2016年12月17日 星期六

log#8

Not until Gus was dead did Hazel realize that when she dies, her parents will still be her parents and love her forever just as she couldn’t have stopped loving Gus. In the past, she thought that it was ridiculous for people to think that pain is like fabric: The stronger it is, the more it’s worth. Finally, she knew that pains given by Gus’s death like scars which were left in her mind forever wouldn’t eliminate the joy of falling in love with him.

When we really love someone, we don’t want them to be hurt. Thus, we keep the distance from them. Like Hazel, she thinks she is a grenade; at some point she’s going to blow up, and she would like to minimize the casualties. Nonetheless, her behavior was actually a bomb for her parents. In my perspective, her parents do have the choice to be hurt because they feel that having Hazel is a burden of happiness, and they would like to take on the consequence. What her parents’ unconditional love for her is like her love for Gus whom she couldn’t unlove. As far as I am concerned, I do have some say in who hurts me. I would rather have a scar in my mind reminds me how deep I love a person than regret that I didn’t seize the chance at that time. When the result doesn’t meet our expectation, I can feel relaxed because I try my best at least.

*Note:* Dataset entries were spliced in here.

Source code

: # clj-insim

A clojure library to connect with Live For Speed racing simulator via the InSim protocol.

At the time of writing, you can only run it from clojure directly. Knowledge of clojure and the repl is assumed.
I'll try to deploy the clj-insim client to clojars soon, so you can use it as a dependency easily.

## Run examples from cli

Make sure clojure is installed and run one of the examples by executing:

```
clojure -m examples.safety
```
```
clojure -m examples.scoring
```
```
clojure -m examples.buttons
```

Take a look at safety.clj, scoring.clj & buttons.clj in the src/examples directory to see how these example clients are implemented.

I really like a sentence, “Without a pain, how could we know joy?” In the past, I always take my parents’ dedication for granted because when we are used to being taken care of, we will think it’s their responsibility to look after us. However, we ignore that they do everything for us not because it is their duty but because they love us unconditionally, and they are willing to do their best to make us happy. It’s not until my father got sick that I realized that he loved me very much and that he devoted himself to making me live a happy life. Painful as I felt about his suffering, it granted me an opportunity to realize the joy of having good parents and quality time with my beloved family. Now, I often go back home and accompany them to do what they like, such as going hiking. If I hadn’t gone through the experience of almost losing my precious family, I wouldn’t have tasted the sweetness of having the best parents in the world.